[Mlir-commits] [mlir] 9085f00 - [mlir][vector] Support vector.extract distribution of >1D vectors
Matthias Springer
llvmlistbot at llvm.org
Mon Jan 9 07:39:58 PST 2023
Author: Matthias Springer
Date: 2023-01-09T16:39:50+01:00
New Revision: 9085f00b4d4526013e9ae98e31cef3d1e64b92f9
URL: https://github.com/llvm/llvm-project/commit/9085f00b4d4526013e9ae98e31cef3d1e64b92f9
DIFF: https://github.com/llvm/llvm-project/commit/9085f00b4d4526013e9ae98e31cef3d1e64b92f9.diff
LOG: [mlir][vector] Support vector.extract distribution of >1D vectors
Ops such as `%1 = vector.extract %0[2] : vector<5x96xf32>`.
Distribute the source vector, then extract. In case of a 1d extract, rewrite to vector.extractelement.
Differential Revision: https://reviews.llvm.org/D137646
Added:
Modified:
mlir/lib/Dialect/Vector/Transforms/VectorDistribute.cpp
mlir/test/Dialect/Vector/vector-warp-distribute.mlir
Removed:
################################################################################
diff --git a/mlir/lib/Dialect/Vector/Transforms/VectorDistribute.cpp b/mlir/lib/Dialect/Vector/Transforms/VectorDistribute.cpp
index 08841e38eecb7..60ca036228dcf 100644
--- a/mlir/lib/Dialect/Vector/Transforms/VectorDistribute.cpp
+++ b/mlir/lib/Dialect/Vector/Transforms/VectorDistribute.cpp
@@ -897,16 +897,81 @@ struct WarpOpExtract : public OpRewritePattern<WarpExecuteOnLane0Op> {
return failure();
unsigned int operandNumber = operand->getOperandNumber();
auto extractOp = operand->get().getDefiningOp<vector::ExtractOp>();
- if (extractOp.getVectorType().getNumElements() != 1)
- return failure();
+ VectorType extractSrcType = extractOp.getVectorType();
Location loc = extractOp.getLoc();
+
+ // "vector.extract %v[] : vector<f32>" is an invalid op.
+ assert(extractSrcType.getRank() > 0 &&
+ "vector.extract does not support rank 0 sources");
+
+ // "vector.extract %v[] : vector<...xf32>" can be canonicalized to %v.
+ if (extractOp.getPosition().empty())
+ return failure();
+
+ // Rewrite vector.extract with 1d source to vector.extractelement.
+ if (extractSrcType.getRank() == 1) {
+ assert(extractOp.getPosition().size() == 1 && "expected 1 index");
+ int64_t pos = extractOp.getPosition()[0].cast<IntegerAttr>().getInt();
+ rewriter.setInsertionPoint(extractOp);
+ rewriter.replaceOpWithNewOp<vector::ExtractElementOp>(
+ extractOp, extractOp.getVector(),
+ rewriter.create<arith::ConstantIndexOp>(loc, pos));
+ return success();
+ }
+
+ // All following cases are 2d or higher dimensional source vectors.
+
+ if (warpOp.getResult(operandNumber).getType() == operand->get().getType()) {
+ // There is no distribution, this is a broadcast.
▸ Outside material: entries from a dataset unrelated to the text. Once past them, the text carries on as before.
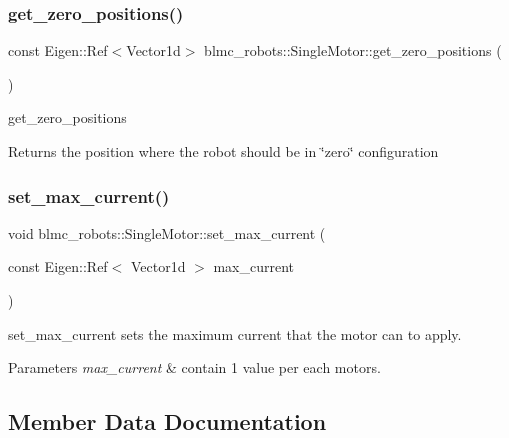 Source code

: \subsubsection{\texorpdfstring{get\+\_\+zero\+\_\+positions()}{get\_zero\_positions()}}
{\footnotesize\ttfamily const Eigen\+::\+Ref$<$Vector1d$>$ blmc\+\_\+robots\+::\+Single\+Motor\+::get\+\_\+zero\+\_\+positions (\begin{DoxyParamCaption}{ }\end{DoxyParamCaption})\hspace{0.3cm}{\ttfamily [inline]}}



get\+\_\+zero\+\_\+positions 

\begin{DoxyReturn}{Returns}
the position where the robot should be in \char`\"{}zero\char`\"{} configuration 
\end{DoxyReturn}
\mbox{\label{classblmc__robots_1_1SingleMotor_af2add59e3d08949c658568b6d161b5ba}} 
\subsubsection{\texorpdfstring{set\+\_\+max\+\_\+current()}{set\_max\_current()}}
{\footnotesize\ttfamily void blmc\+\_\+robots\+::\+Single\+Motor\+::set\+\_\+max\+\_\+current (\begin{DoxyParamCaption}\item[{const Eigen\+::\+Ref$<$ Vector1d $>$}]{max\+\_\+current }\end{DoxyParamCaption})\hspace{0.3cm}{\ttfamily [inline]}}



set\+\_\+max\+\_\+current sets the maximum current that the motor can to apply. 


\begin{DoxyParams}{Parameters}
{\em max\+\_\+current} & contain 1 value per each motors. \\
\hline
\end{DoxyParams}


\subsection{Member Data Documentation}
\mbox{\label{classblmc__robots_1_1SingleMotor_a6a57409cef4dc0959ed6b442e7626ba2}} 
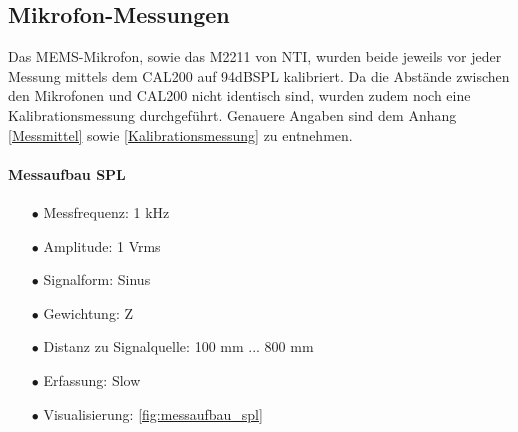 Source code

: \documentclass[12pt]{article}
\begin{document}
	\subsection{Mikrofon-Messungen}
	Das MEMS-Mikrofon, sowie das M2211 von NTI, wurden beide jeweils vor jeder Messung mittels dem CAL200 auf 94dBSPL kalibriert. Da die Abstände zwischen den Mikrofonen und CAL200 nicht identisch sind, wurden zudem noch eine Kalibrationsmessung durchgeführt. Genauere Angaben sind dem Anhang \ref{Messmittel} sowie \ref{Kalibrationsmessung} zu entnehmen.
	\paragraph{Messaufbau SPL}
		\begin{itemize}[topsep=10pt,partopsep=0pt,labelwidth=5cm,align=left,itemindent=5cm]
		\item[$\bullet$ Messfrequenz:] 1 kHz
		\item[$\bullet$ Amplitude:]  1 Vrms
		\item[$\bullet$ Signalform:]  Sinus
		\item[$\bullet$ Gewichtung:]  Z
		\item[$\bullet$ Distanz zu Signalquelle:]  100 mm ... 800 mm
		\item[$\bullet$ Erfassung:]  Slow
		\item[$\bullet$ Visualisierung:]  \ref{fig:messaufbau_spl}
	\end{itemize}
\end{document}
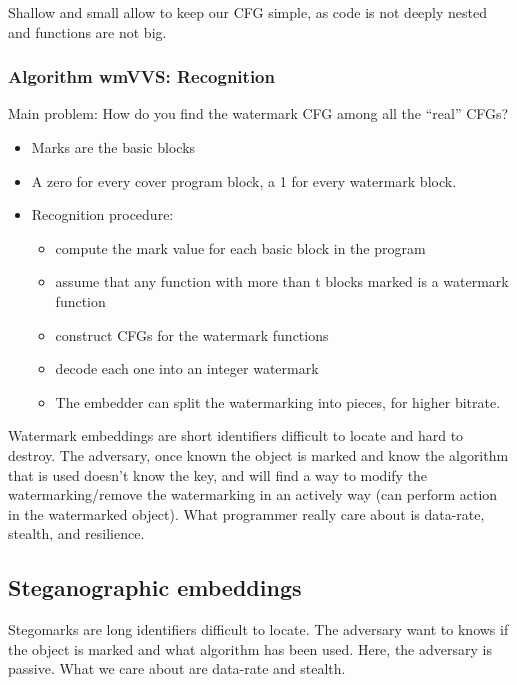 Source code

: Shallow and small allow to keep our CFG simple, as code is not deeply nested and functions are not big. 

\subsubsection{Algorithm wmVVS: Recognition}

Main problem: How do you find the watermark CFG among all the “real” CFGs?
\begin{itemize}
    \item Marks are the basic blocks
    \item A zero for every cover program block, a 1 for every watermark block.
    \item Recognition procedure:
    \begin{itemize}
        \item compute the mark value for each basic block in the program
        \item assume that any function with more than t blocks marked is a watermark function
        \item construct CFGs for the watermark functions
        \item decode each one into an integer watermark
        \item The embedder can split the watermarking into pieces, for higher bitrate.
    \end{itemize}
\end{itemize}

Watermark embeddings are short identifiers difficult to locate and hard to destroy. 
The adversary, once known the object is marked and know the algorithm that is used doesn't know the key, and will find a way to modify the watermarking/remove the watermarking in an actively way (can perform action in the watermarked object).\newline
What programmer really care about is data-rate, stealth, and resilience. 

\subsection{Steganographic embeddings}

Stegomarks are long identifiers difficult to locate.\newline 
The adversary want to knows if the object is marked and what algorithm has been used. 
Here, the adversary is passive. \newline
What we care about are data-rate and stealth.

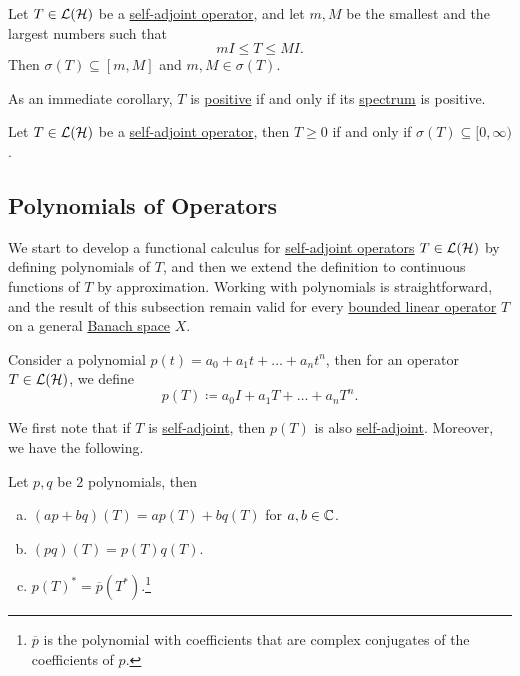 \begin{theorem}\label{thm:spectrum-interval-2}
	Let \(T\in \mathcal{\MakeUppercase{l}} (\mathcal{\MakeUppercase{h}} )\) be a \hyperref[def:self-adjoint-op]{self-adjoint operator}, and let \(m, M\) be the smallest and the largest numbers such that
	\[
		mI \leq T \leq MI.
	\]
	Then \(\sigma (T) \subseteq [m, M]\) and \(m, M\in \sigma (T)\).
\end{theorem}

As an immediate corollary, \(T\) is \hyperref[def:positive-op]{positive} if and only if its \hyperref[def:spectrum-point]{spectrum} is positive.

\begin{corollary}
	Let \(T\in \mathcal{\MakeUppercase{l}} (\mathcal{\MakeUppercase{h}} )\) be a \hyperref[def:self-adjoint-op]{self-adjoint operator}, then \(T \geq 0\) if and only if \(\sigma (T) \subseteq [0, \infty )\).
\end{corollary}

\subsection{Polynomials of Operators}
We start to develop a functional calculus for \hyperref[def:self-adjoint-op]{self-adjoint operators} \(T\in \mathcal{\MakeUppercase{l}} (\mathcal{\MakeUppercase{h}} )\) by defining polynomials of \(T\), and then we extend the definition to continuous functions of \(T\) by approximation. Working with polynomials is straightforward, and the result of this subsection remain valid for every \hyperref[def:bounded-linear-op]{bounded linear operator} \(T\) on a general \hyperref[def:Banach-space]{Banach space} \(X\).

\begin{definition}\label{def:polynomials-of-an-op}
	Consider a polynomial \(p(t) = a_0 + a_1 t + \ldots  + a_n t^n\), then for an operator \(T\in \mathcal{\MakeUppercase{l}} (\mathcal{\MakeUppercase{h}} )\), we define
	\[
		p(T) \coloneqq a_0 I + a_1 T + \ldots  + a_n T^n.
	\]
\end{definition}

We first note that if \(T\) is \hyperref[def:self-adjoint-op]{self-adjoint}, then \(p(T)\) is also \hyperref[def:self-adjoint-op]{self-adjoint}. Moreover, we have the following.

\begin{proposition}
	Let \(p, q\) be \(2\) polynomials, then
	\begin{enumerate}[(a)]
		\item \((ap + bq)(T) = ap(T) + bq(T)\) for \(a, b\in \mathbb{\MakeUppercase{c}} \).
		\item \((pq)(T) = p(T) q(T)\).
		\item \(p(T)^{\ast} = \overline{p} (T^{\ast} )\).\footnote{\(\overline{p} \) is the polynomial with coefficients that are complex conjugates of the coefficients of \(p\).}
	\end{enumerate}
\end{proposition}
Simply move the extract
+ // out of the warp op.
+ // TODO: This could be optimized. E.g., in case of a scalar result, let
+ // one lane extract and shuffle the result to all other lanes (same as
+ // the 1d case).
+ SmallVector<size_t> newRetIndices;
+ WarpExecuteOnLane0Op newWarpOp = moveRegionToNewWarpOpAndAppendReturns(
+ rewriter, warpOp, {extractOp.getVector()},
+ {extractOp.getVectorType()}, newRetIndices);
+ rewriter.setInsertionPointAfter(newWarpOp);
+ Value distributedVec = newWarpOp->getResult(newRetIndices[0]);
+ // Extract from distributed vector.
+ Value newExtract = rewriter.create<vector::ExtractOp>(
+ loc, distributedVec, extractOp.getPosition());
+ newWarpOp->getResult(operandNumber).replaceAllUsesWith(newExtract);
+ return success();
+ }
+
+ // Find the distributed dimension. There should be exactly one.
+ auto distributedType =
+ warpOp.getResult(operandNumber).getType().cast<VectorType>();
+ auto yieldedType = operand->get().getType().cast<VectorType>();
+ int64_t distributedDim = -1;
+ for (int64_t i = 0; i < yieldedType.getRank(); ++i) {
+ if (distributedType.getDimSize(i) != yieldedType.getDimSize(i)) {
+ // Keep this assert here in case WarpExecuteOnLane0Op gets extended to
+ // support distributing multiple dimensions in the future.
+ assert(distributedDim == -1 && "found multiple distributed dims");
+ distributedDim = i;
+ }
+ }
+ assert(distributedDim != -1 && "could not find distributed dimension");
+
+ // Yield source vector from warp op.
+ SmallVector<int64_t> newDistributedShape(extractSrcType.getShape().begin(),
+ extractSrcType.getShape().end());
+ for (int i = 0; i < distributedType.getRank(); ++i)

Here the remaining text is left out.